ESPORTES RADICAIS

Câmeras de ação flagram acertos e erros de quem se aventura nos esportes radicais

A ulilização de câmeras de ação como ferramenta para melhorar o desempenho, perceber erros durante a performance e registrar momentos de adrenalina tornou-se um aliado dos praticantes de esportes radicais. A advogada Roberta Thompson Flores, 25 anos, adquiriu um modelo em julho do ano passado. Com mais de 5 mil fotos e vídeos, filmou quase […]

ESPORTES RADICAIS

A ulilização de câmeras de ação como ferramenta para melhorar o desempenho, perceber erros durante a performance e registrar momentos de adrenalina tornou-se um aliado dos praticantes de esportes radicais. A advogada Roberta Thompson Flores, 25 anos, adquiriu um modelo em julho do ano passado. Com mais de 5 mil fotos e vídeos, filmou quase 20 modalidades esportivas: skate, parasail, mergulho, escalada, arvorismo, rafting, quadriciclo, ioga, SUP, tirolesa, altinha (espécie de futevôlei na praia), slackline, frescobol, beach tennis, trilhas em praias e cachoeiras e wakeboard. Segundo ela, a câmera a encoraja a práticas mais arriscadas. Motivo: ela consegue captar os melhores ângulos com excelente qualidade e amplitude.

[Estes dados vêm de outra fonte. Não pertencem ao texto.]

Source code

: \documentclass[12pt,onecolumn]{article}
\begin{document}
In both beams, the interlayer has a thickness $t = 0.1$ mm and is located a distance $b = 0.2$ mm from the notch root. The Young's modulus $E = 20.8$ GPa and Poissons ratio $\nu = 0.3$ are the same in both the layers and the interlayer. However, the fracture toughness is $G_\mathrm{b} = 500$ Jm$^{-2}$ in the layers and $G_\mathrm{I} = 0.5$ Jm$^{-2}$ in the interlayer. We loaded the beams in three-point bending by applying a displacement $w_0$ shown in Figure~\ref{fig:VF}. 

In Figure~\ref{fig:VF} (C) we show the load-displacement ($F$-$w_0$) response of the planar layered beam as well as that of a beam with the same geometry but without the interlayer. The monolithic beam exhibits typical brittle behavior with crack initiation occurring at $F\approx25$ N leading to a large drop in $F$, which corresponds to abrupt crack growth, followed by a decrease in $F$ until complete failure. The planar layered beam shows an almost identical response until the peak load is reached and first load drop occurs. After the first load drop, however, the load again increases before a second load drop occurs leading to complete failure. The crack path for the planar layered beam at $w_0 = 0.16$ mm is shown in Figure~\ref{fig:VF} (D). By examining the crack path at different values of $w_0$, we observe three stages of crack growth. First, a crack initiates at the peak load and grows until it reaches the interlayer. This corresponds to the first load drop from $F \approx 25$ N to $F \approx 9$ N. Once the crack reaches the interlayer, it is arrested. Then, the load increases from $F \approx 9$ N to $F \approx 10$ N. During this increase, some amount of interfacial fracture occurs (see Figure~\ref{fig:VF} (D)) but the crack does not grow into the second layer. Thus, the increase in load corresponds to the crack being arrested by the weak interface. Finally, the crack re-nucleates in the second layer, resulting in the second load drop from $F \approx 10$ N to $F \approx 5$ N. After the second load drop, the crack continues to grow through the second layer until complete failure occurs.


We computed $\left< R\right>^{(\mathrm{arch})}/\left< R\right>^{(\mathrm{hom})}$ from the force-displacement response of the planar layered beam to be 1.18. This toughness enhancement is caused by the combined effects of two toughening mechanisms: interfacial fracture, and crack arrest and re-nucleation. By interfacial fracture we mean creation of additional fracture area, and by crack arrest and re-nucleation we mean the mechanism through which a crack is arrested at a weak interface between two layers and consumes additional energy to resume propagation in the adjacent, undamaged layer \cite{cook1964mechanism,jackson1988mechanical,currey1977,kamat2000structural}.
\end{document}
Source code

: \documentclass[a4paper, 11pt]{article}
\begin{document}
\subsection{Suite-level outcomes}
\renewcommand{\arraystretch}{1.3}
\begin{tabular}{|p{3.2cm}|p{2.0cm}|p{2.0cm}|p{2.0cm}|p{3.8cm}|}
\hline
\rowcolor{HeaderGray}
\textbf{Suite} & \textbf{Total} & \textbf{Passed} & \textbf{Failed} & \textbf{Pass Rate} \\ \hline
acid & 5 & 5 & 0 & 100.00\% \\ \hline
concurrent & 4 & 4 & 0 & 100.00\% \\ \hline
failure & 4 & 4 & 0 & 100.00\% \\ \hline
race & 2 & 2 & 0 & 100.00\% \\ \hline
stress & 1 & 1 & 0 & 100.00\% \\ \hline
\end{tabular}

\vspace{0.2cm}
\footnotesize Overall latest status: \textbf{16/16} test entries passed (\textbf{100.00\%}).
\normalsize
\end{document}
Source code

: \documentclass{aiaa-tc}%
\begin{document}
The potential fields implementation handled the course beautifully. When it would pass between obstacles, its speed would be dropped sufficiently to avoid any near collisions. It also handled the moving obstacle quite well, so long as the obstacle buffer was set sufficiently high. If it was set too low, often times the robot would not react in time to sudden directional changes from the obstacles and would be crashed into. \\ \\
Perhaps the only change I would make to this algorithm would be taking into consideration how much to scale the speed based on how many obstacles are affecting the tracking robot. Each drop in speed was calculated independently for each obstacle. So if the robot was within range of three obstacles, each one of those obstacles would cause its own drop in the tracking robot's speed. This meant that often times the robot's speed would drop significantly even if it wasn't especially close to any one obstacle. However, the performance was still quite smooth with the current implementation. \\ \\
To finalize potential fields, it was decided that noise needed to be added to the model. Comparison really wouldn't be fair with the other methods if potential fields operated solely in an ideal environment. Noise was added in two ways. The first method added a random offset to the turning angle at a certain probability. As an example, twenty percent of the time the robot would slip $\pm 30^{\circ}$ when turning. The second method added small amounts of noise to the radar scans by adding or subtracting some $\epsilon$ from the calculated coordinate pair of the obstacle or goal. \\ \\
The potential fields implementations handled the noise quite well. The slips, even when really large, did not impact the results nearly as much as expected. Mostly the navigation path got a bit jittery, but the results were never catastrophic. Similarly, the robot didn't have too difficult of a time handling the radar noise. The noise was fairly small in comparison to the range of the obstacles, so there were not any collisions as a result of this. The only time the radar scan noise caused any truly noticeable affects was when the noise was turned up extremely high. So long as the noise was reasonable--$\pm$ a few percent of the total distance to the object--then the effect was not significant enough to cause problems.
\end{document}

“Nos fins de semana, sempre estou em busca de um lugar novo para andar de skate, de uma ida ao lago para fazer SUP, de horários para praticar wakeboard ou de uma viagem a Pirenópolis para fazer trilhas e escaladas em cachoeiras, por exemplo”, conta Roberta, que deixa clara a preferência por modalidades radicais. Para ela, saber que conseguirá tirar uma boa foto faz com que a performance se desenvolva melhor. “A minha dedicação e o meu gosto por esportes certamente se intensificam com o fato de ter uma câmera sempre me acompanhando”, admite.
O estudante de 18 anos Lucas Oliveira também aderiu ao dispositivo e criou, com mais cinco amigos, o grupo Boop Brasil (antigo Brasília Radical): “Somos atletas e nos filmamos praticando diversas modalidades. Temos páginas no Facebook e no Instagram e um canal no YouTube nos quais postamos fotos e vídeos”.
De acordo com Lucas, as filmagens mostram vários erros cometidos durante a prática, como movimentos, respiração (captada no áudio) e até momentos em que a situação foge do controle e é necessário tomar atitudes para corrigi-la. “Com o registro, é possível analisar a performance e ter uma visão mais ampla e clara das reações do atleta”, pontua Lucas, que registrou a prática de rope jump, kitesurfe, highline, snowboard, quadriciclo, surfe, parapente, escalada, luta, skate, wakeboard e tiro esportivo.
Pedro Ushida, estudante de 19 anos, joga futebol americano na equipe Brasília V8 e também não abre mão das filmagens na hora de treinar: “Reparo nos meus erros, estudo minha movimentação em coletivos do time, vejo como posso fazer uma leitura melhor da defesa e elaborar outras jogadas”. Além de usar a câmera para estudar o desempenho da equipe, ele recorre aos vídeos como forma de divulgação do V8.
Em alguns casos, as câmeras de ação oferecem risco. No ano passado, uma marca foi responsabilizada pela lesão do ex-piloto de Fórmula 1 Michael Schumacher. O alemão sofreu severos ferimentos na cabeça em um acidente de esqui em Meribel, nos Alpes Franceses, em dezembro de 2013. Segundo o jornalista francês Jean Louis Moncet, a lesão no cérebro de Schumacher teve como uma das causas a câmera instalada estava no capacete e não por pedras no local em que esquiava.
Em entrevista à Rádio Europe 1, Moncet, que esteve em contato com a família do heptacampeão, culpou o posicionamento do dispositivo pelo coma do alemão. Investigadores acreditam que a câmera pode ter causado a quebra do capacete. O acidente fez com que as ações da fabricante caíssem cerca de 10% no índice de tecnologia Nasdaq, no fim do ano passado.